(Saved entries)
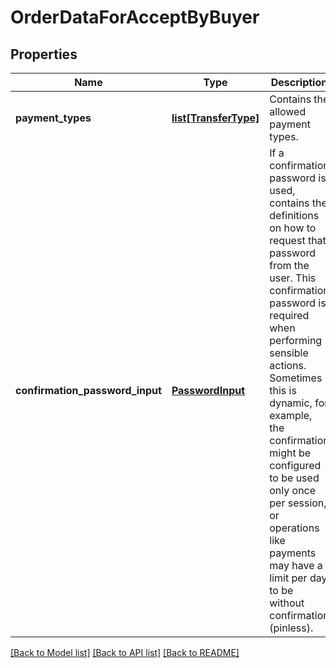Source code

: # OrderDataForAcceptByBuyer

## Properties
Name | Type | Description | Notes
------------ | ------------- | ------------- | -------------
**payment_types** | [**list[TransferType]**](TransferType.md) | Contains the allowed payment types. | [optional] 
**confirmation_password_input** | [**PasswordInput**](PasswordInput.md) | If a confirmation password is used, contains the definitions on how to request that password from the user. This confirmation password is required when performing sensible actions. Sometimes this is dynamic, for example, the confirmation might be configured to be used only once per session, or operations like payments may have a limit per day to be without confirmation (pinless).  | [optional] 

[[Back to Model list]](../README.md#documentation-for-models) [[Back to API list]](../README.md#documentation-for-api-endpoints) [[Back to README]](../README.md)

> THE TASK
All of the records above are to be copied exactly, minus the pictures.

> SOLUTION
Source code

: # OrderDataForAcceptByBuyer

## Properties
Name | Type | Description | Notes
------------ | ------------- | ------------- | -------------
**payment_types** | [**list[TransferType]**](TransferType.md) | Contains the allowed payment types. | [optional] 
**confirmation_password_input** | [**PasswordInput**](PasswordInput.md) | If a confirmation password is used, contains the definitions on how to request that password from the user. This confirmation password is required when performing sensible actions. Sometimes this is dynamic, for example, the confirmation might be configured to be used only once per session, or operations like payments may have a limit per day to be without confirmation (pinless).  | [optional] 

[[Back to Model list]](../README.md#documentation-for-models) [[Back to API list]](../README.md#documentation-for-api-endpoints) [[Back to README]](../README.md)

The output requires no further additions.